Didn’t Harley count for something? For anything?

“Those are your abandonment issues talking.” Huntress said this while fletching her tiny crossbow-killer arrows and shot Harley a quick look. “Of course you count.”

“Thanks, sweety,” she said, not unappreciatively. But anything Huntress knew about psychology, she’d learned from Harley, and Harley’s track record with relationships was, frankly, mixed at best.

“You told me that if I wanted my friends to know I care about them, I needed to demonstrate my feelings,” Huntress said.

“So you bought Roman’s club and gave it to her, I know.” Harley rolled her eyes. “I don’t have that kinda cash just lying around. And if I did, I wouldn’t spend it on real estate.”

“No, that’s what I’m saying—you need to find your own way to demonstrate you care.” Huntress looked at her in that steady way she had, easy eye contact and confident body language. The heir to a fortune she could spend on her friends and their dorky crime-fighting outfit. She was working through her trauma—with Harley’s help, thankyouverymuch—and come out the other side of it with a few people skills to go along with her kickass crossbow skills. 

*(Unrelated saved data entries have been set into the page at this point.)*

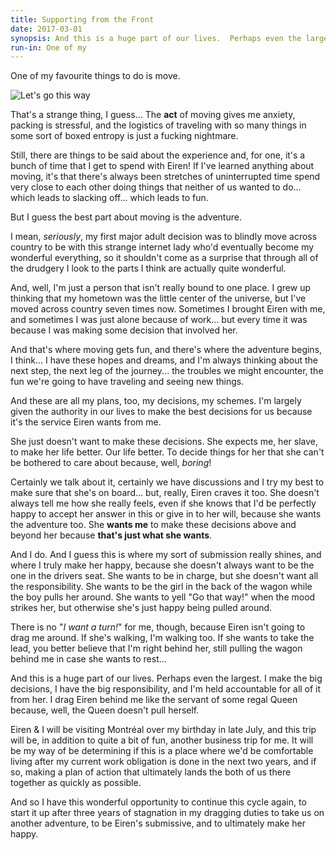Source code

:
 ```yaml
---
title: Supporting from the Front
date: 2017-03-01
synopsis: And this is a huge part of our lives.  Perhaps even the largest.  I make the big decisions, I have the big responsibility, and I'm held accountable for all of it from her.  I drag Eiren behind me like the servent of some regal Queen because, well, the Queen doesn't pull herself.
run-in: One of my
---
```


One of my favourite things to do is move.

![Let's go this way](http://prickyourfinger.org/images/2017-03-01-wagon.jpg)

That's a strange thing, I guess... The **act** of moving gives me anxiety, packing is stressful, and the logistics of traveling with so many things in some sort of boxed entropy is just a fucking nightmare.

Still, there are things to be said about the experience and, for one, it's a bunch of time that I get to spend with Eiren!  If I've learned anything about moving, it's that there's always been stretches of uninterrupted time spend very close to each other doing things that neither of us wanted to do... which leads to slacking off... which leads to fun.

But I guess the best part about moving is the adventure.

I mean, *seriously*, my first major adult decision was to blindly move across country to be with this strange internet lady who'd eventually become my wonderful everything, so it shouldn't come as a surprise that through all of the drudgery I look to the parts I think are actually quite wonderful.

And, well, I'm just a person that isn't really bound to one place.  I grew up thinking that my hometown was the little center of the universe, but I've moved across country seven times now.  Sometimes I brought Eiren with me, and sometimes I was just alone because of work... but every time it was because I was making some decision that involved her.

And that's where moving gets fun, and there's where the adventure begins, I think... I have these hopes and dreams, and I'm always thinking about the next step, the next leg of the journey... the troubles we might encounter, the fun we're going to have traveling and seeing new things.

And these are all my plans, too, my decisions, my schemes.  I'm largely given the authority in our lives to make the best decisions for us because it's the service Eiren wants from me.

She just doesn't want to make these decisions.  She expects me, her slave, to make her life better.  Our life better.  To decide things for her that she can't be bothered to care about because, well, *boring*!

Certainly we talk about it, certainly we have discussions and I try my best to make sure that she's on board... but, really, Eiren craves it too.  She doesn't always tell me how she really feels, even if she knows that I'd be perfectly happy to accept her answer in this or give in to her will, because she wants the adventure too.  She **wants me** to make these decisions above and beyond her because **that's just what she wants**.

And I do.  And I guess this is where my sort of submission really shines, and where I truly make her happy, because she doesn't always want to be the one in the drivers seat.  She wants to be in charge, but she doesn't want all the responsibility.  She wants to be the girl in the back of the wagon while the boy pulls her around.  She wants to yell "Go that way!" when the mood strikes her, but otherwise she's just happy being pulled around.

There is no "*I want a turn!*" for me, though, because Eiren isn't going to drag me around.  If she's walking, I'm walking too.  If she wants to take the lead, you better believe that I'm right behind her, still pulling the wagon behind me in case she wants to rest...

And this is a huge part of our lives.  Perhaps even the largest.  I make the big decisions, I have the big responsibility, and I'm held accountable for all of it from her.  I drag Eiren behind me like the servant of some regal Queen because, well, the Queen doesn't pull herself.

Eiren & I will be visiting Montréal over my birthday in late July, and this trip will be, in addition to quite a bit of fun, another business trip for me.  It will be my way of be determining if this is a place where we'd be comfortable living after my current work obligation is done in the next two years, and if so, making a plan of action that ultimately lands the both of us there together as quickly as possible.

And so I have this wonderful opportunity to continue this cycle again, to start it up after three years of stagnation in my dragging duties to take us on another adventure, to be Eiren's submissive, and to ultimately make her happy.
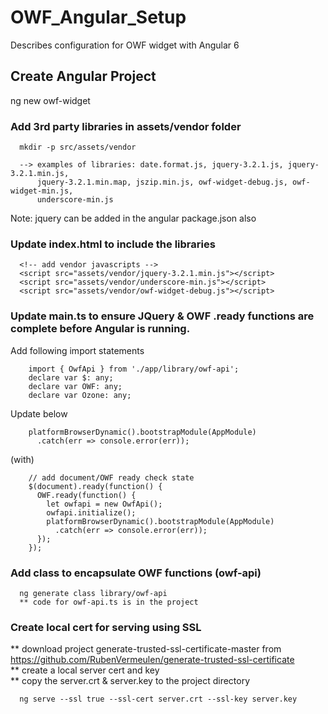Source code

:# OWF_Angular_Setup
  Describes configuration for OWF widget with Angular 6

## Create Angular Project
  ng new owf-widget

### Add 3rd party libraries in assets/vendor folder
```
  mkdir -p src/assets/vendor
  
  --> examples of libraries: date.format.js, jquery-3.2.1.js, jquery-3.2.1.min.js, 
      jquery-3.2.1.min.map, jszip.min.js, owf-widget-debug.js, owf-widget-min.js, 
      underscore-min.js
```   
  Note: jquery can be added in the angular package.json also
  
### Update index.html to include the libraries
```
  <!-- add vendor javascripts -->
  <script src="assets/vendor/jquery-3.2.1.min.js"></script>
  <script src="assets/vendor/underscore-min.js"></script>
  <script src="assets/vendor/owf-widget-debug.js"></script>
```

### Update main.ts to ensure JQuery & OWF .ready functions are complete before Angular is running.
  Add following import statements<br/>
```
    import { OwfApi } from './app/library/owf-api';
    declare var $: any;
    declare var OWF: any;
    declare var Ozone: any;
```
  Update below<br/>
```
    platformBrowserDynamic().bootstrapModule(AppModule)
      .catch(err => console.error(err));
```
  (with)<br/>
```
    // add document/OWF ready check state
    $(document).ready(function() {
      OWF.ready(function() {
        let owfapi = new OwfApi();
        owfapi.initialize();
        platformBrowserDynamic().bootstrapModule(AppModule)
          .catch(err => console.error(err));
      });
    });
```

### Add class to encapsulate OWF functions (owf-api)
```
  ng generate class library/owf-api
  ** code for owf-api.ts is in the project
```

### Create local cert for serving using SSL
  ** download project generate-trusted-ssl-certificate-master from https://github.com/RubenVermeulen/generate-trusted-ssl-certificate<br/>
  ** create a local server cert and key<br/>
  ** copy the server.crt & server.key to the project directory<br/>
```
  ng serve --ssl true --ssl-cert server.crt --ssl-key server.key
```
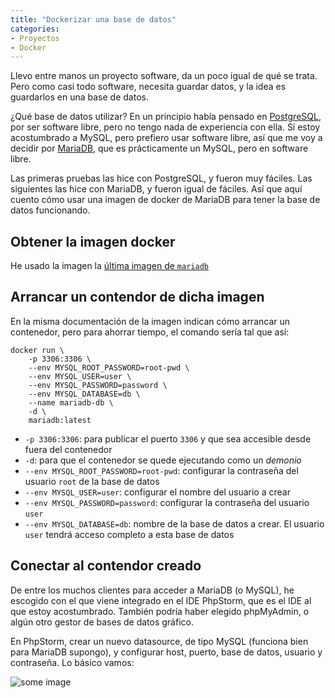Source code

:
 ```yaml
---
title: "Dockerizar una base de datos"
categories:
- Proyectos
- Docker
---
```


Llevo entre manos un proyecto software, da un poco igual de qué se trata. Pero como
casi todo software, necesita guardar datos, y la idea es guardarlos en una base de
datos.

¿Qué base de datos utilizar? En un principio había pensado en
[PostgreSQL](https://www.postgresql.org/), por ser software libre, pero no tengo
nada de experiencia con ella. Sí estoy acostumbrado a MySQL, pero prefiero usar
software libre, así que me voy a decidir por [MariaDB](https://mariadb.org/),
que es prácticamente un MySQL, pero en software libre.

<!-- more -->

Las primeras pruebas las hice con PostgreSQL, y fueron muy fáciles. Las siguientes
las hice con MariaDB, y fueron igual de fáciles. Así que aquí cuento cómo usar
una imagen de docker de MariaDB para tener la base de datos funcionando.

## Obtener la imagen docker

He usado la imagen la [última imagen de `mariadb`](https://hub.docker.com/_/mariadb/)

## Arrancar un contendor de dicha imagen

En la misma documentación de la imagen indican cómo arrancar un contenedor, pero para
ahorrar tiempo, el comando sería tal que así:

```
docker run \
    -p 3306:3306 \
    --env MYSQL_ROOT_PASSWORD=root-pwd \
    --env MYSQL_USER=user \
    --env MYSQL_PASSWORD=password \
    --env MYSQL_DATABASE=db \
    --name mariadb-db \
    -d \
    mariadb:latest 
```

- `-p 3306:3306`: para publicar el puerto `3306` y que sea accesible desde fuera
del contenedor
- `-d`: para que el contenedor se quede ejecutando como un *demonio*
- `--env MYSQL_ROOT_PASSWORD=root-pwd`: configurar la contraseña del usuario `root`
de la base de datos
- `--env MYSQL_USER=user`: configurar el nombre del usuario a crear
- `--env MYSQL_PASSWORD=password`: configurar la contraseña del usuario `user`
- `--env MYSQL_DATABASE=db`: nombre de la base de datos a crear. El usuario `user`
tendrá acceso completo a esta base de datos

## Conectar al contendor creado

De entre los muchos clientes para acceder a MariaDB (o MySQL), he escogido con el que
viene integrado en el IDE PhpStorm, que es el IDE al que estoy acostumbrado. También
podría haber elegido phpMyAdmin, o algún otro gestor de bases de datos gráfico.

En PhpStorm, crear un nuevo datasource, de tipo MySQL (funciona bien para MariaDB
supongo), y configurar host, puerto, base de datos, usuario y contraseña. Lo básico
vamos:

![some image](/notes/assets/images/2018/phpstorm-mysql-datasource.png)
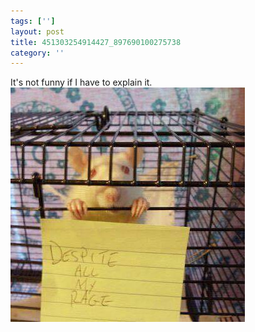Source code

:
 ```yaml
---
tags: ['']
layout: post
title: 451303254914427_897690100275738
category: ''
---
```

It's not funny if I have to explain it.
![451303254914427_897690100275738](/uploads/2015-1-27-451303254914427_897690100275738.jpg)
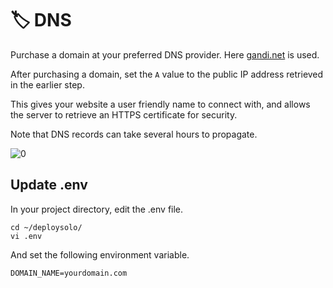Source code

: # 🏷️ DNS
Purchase a domain at your preferred DNS provider. Here [gandi.net](https://www.gandi.net) is used.

After purchasing a domain, set the `A` value to the public IP address retrieved in the earlier step.

This gives your website a user friendly name to connect with, and allows the server to retrieve an HTTPS certificate for security.

Note that DNS records can take several hours to propagate.

![0](/public/images/doc/dns.png)

## Update .env
In your project directory, edit the .env file.

```
cd ~/deploysolo/
vi .env
```

And set the following environment variable.

```
DOMAIN_NAME=yourdomain.com
```
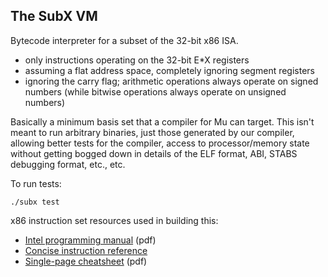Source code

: ## The SubX VM

Bytecode interpreter for a subset of the 32-bit x86 ISA.

* only instructions operating on the 32-bit E*X registers
* assuming a flat address space, completely ignoring segment registers
* ignoring the carry flag; arithmetic operations always operate on signed numbers
  (while bitwise operations always operate on unsigned numbers)

Basically a minimum basis set that a compiler for Mu can target. This isn't
meant to run arbitrary binaries, just those generated by our compiler,
allowing better tests for the compiler, access to processor/memory state
without getting bogged down in details of the ELF format, ABI, STABS debugging
format, etc., etc.

To run tests:

  ```
  ./subx test
  ```

x86 instruction set resources used in building this:

* [Intel programming manual](http://www.intel.com/content/dam/www/public/us/en/documents/manuals/64-ia-32-architectures-software-developer-instruction-set-reference-manual-325383.pdf) (pdf)
* [Concise instruction reference](https://c9x.me/x86)
* [Single-page cheatsheet](https://net.cs.uni-bonn.de/fileadmin/user_upload/plohmann/x86_opcode_structure_and_instruction_overview.pdf) (pdf)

So how did Harley demonstrate that she cared? 

For cryin’ out loud, how _hadn't_ she demonstrated it? 

Acts of service? She’d contorted herself into so many shapes for Mr. J, she’d made herself a pretzel. She’d bleached her own skin to match his fucking clown makeup. Gifts, sure, if she could steal them. She’d offered all kinds of affirmation and quality time, too, and been slapped down, turned away every time.

Either Harley had lousy taste or she was… or she was the problem. She was the common denominator. 

Harley had thought Canary was like her—made to serve another. A harlequin at heart. But when Canary got a lungful of independence thanks to that stunner of a gift from Huntress, she’d gone her own way. She didn’t need a master. She sure as fuck didn’t need Harley. So, yeah. That stung.

“So you don’t think stealing her car again is the right way to say that I care?” she said wistfully, tracing her fingers over the steering wheel of the cream convertible. She really liked this car. 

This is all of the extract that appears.